----- INFORMATION GIVEN
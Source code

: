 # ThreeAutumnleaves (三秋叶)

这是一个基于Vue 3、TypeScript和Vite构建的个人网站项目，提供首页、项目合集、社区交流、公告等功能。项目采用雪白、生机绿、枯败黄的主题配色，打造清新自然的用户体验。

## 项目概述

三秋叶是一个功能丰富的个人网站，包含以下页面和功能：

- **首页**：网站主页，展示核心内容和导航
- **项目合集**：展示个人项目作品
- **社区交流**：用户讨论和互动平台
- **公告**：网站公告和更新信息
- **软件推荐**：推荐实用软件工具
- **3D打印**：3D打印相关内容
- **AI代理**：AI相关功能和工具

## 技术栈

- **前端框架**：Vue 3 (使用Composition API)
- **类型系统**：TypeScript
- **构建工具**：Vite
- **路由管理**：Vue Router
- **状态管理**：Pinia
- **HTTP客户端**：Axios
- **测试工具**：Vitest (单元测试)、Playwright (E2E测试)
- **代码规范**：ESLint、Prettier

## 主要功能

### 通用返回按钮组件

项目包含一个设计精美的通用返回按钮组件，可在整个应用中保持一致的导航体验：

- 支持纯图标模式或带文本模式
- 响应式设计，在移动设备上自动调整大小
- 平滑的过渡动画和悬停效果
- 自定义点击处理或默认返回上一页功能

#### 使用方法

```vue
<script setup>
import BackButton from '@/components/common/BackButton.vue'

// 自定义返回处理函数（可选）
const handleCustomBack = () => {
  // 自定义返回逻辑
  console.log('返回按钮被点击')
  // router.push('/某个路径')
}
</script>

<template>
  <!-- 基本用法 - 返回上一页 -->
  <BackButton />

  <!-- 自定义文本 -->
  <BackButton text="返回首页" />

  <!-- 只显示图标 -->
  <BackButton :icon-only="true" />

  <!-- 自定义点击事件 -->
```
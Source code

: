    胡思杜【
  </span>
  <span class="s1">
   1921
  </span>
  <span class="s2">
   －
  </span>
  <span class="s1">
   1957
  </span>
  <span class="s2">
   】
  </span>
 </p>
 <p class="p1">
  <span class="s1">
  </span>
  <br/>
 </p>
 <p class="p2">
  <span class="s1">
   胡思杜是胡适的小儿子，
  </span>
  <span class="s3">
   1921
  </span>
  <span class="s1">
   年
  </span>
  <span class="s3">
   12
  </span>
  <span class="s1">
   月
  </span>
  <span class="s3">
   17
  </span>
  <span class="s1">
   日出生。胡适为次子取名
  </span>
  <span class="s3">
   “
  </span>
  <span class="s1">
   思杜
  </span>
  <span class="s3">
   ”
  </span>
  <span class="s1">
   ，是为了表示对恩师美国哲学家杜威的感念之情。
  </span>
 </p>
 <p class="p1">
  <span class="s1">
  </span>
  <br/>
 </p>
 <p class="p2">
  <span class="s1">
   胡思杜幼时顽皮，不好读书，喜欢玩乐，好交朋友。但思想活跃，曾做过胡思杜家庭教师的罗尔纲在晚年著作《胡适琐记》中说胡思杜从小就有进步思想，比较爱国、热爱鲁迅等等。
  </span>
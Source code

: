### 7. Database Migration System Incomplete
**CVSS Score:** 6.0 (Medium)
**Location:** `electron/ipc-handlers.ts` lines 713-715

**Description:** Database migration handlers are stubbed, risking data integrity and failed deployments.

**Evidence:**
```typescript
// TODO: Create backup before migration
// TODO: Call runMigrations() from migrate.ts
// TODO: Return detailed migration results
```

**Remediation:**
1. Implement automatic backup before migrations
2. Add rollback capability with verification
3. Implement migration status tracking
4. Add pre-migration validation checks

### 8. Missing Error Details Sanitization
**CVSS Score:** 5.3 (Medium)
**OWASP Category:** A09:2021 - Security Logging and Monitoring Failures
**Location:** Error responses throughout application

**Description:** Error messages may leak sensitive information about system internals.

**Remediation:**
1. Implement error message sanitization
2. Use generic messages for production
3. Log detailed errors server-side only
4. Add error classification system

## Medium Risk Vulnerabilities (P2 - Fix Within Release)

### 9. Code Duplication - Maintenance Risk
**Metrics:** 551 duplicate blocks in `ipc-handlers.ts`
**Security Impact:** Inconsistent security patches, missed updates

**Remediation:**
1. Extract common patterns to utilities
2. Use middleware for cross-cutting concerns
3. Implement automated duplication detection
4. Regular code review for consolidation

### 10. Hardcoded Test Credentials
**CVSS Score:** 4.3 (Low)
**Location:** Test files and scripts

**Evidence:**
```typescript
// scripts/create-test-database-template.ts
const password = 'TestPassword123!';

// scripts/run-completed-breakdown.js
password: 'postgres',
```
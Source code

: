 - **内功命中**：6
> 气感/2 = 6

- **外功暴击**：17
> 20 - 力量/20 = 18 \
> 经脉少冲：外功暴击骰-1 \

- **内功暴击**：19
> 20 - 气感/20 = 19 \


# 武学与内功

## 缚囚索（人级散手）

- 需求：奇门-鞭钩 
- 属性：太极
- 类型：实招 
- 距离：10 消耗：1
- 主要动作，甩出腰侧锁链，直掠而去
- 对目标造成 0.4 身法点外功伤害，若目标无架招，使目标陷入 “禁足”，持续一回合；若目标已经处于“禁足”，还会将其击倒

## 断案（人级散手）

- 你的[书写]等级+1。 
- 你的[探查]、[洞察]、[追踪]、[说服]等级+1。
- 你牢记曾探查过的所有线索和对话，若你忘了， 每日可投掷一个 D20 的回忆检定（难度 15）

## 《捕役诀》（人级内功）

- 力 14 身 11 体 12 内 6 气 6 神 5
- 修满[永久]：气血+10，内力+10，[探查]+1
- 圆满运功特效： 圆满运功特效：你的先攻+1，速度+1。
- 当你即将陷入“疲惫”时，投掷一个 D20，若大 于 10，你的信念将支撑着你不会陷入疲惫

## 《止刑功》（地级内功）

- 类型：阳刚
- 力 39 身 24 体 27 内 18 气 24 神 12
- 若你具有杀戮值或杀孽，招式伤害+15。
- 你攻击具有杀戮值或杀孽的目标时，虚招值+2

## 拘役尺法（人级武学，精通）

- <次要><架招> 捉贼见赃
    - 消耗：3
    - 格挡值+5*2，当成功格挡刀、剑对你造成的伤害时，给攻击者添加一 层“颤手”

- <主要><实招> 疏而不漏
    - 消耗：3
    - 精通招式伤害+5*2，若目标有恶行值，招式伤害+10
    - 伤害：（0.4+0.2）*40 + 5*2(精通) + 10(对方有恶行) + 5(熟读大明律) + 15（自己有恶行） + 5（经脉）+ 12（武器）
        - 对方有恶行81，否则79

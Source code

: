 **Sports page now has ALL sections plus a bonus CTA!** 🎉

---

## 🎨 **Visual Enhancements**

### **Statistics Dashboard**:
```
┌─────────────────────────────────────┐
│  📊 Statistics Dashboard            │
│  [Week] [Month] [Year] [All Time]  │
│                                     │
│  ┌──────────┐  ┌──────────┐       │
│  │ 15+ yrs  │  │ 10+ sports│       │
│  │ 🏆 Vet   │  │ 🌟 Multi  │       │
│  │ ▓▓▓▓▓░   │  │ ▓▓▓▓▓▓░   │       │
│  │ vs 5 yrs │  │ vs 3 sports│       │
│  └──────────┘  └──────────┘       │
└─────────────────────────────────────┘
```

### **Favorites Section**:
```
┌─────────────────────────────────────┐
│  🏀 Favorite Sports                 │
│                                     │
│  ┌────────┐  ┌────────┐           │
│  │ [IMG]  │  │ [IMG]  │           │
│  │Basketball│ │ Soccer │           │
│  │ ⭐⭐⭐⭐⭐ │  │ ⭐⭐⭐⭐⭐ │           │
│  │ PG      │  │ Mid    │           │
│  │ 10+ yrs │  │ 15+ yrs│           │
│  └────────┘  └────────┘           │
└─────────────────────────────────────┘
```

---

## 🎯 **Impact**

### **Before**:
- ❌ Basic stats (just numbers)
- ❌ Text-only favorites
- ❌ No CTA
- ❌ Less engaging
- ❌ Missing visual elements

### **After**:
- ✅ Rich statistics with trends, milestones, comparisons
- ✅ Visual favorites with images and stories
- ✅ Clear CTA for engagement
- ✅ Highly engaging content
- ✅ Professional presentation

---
----------
Could you copy every line from the records that has "scripts" in it?

### REPLY:
**Location:** Test files and scripts
// scripts/create-test-database-template.ts
// scripts/run-completed-breakdown.js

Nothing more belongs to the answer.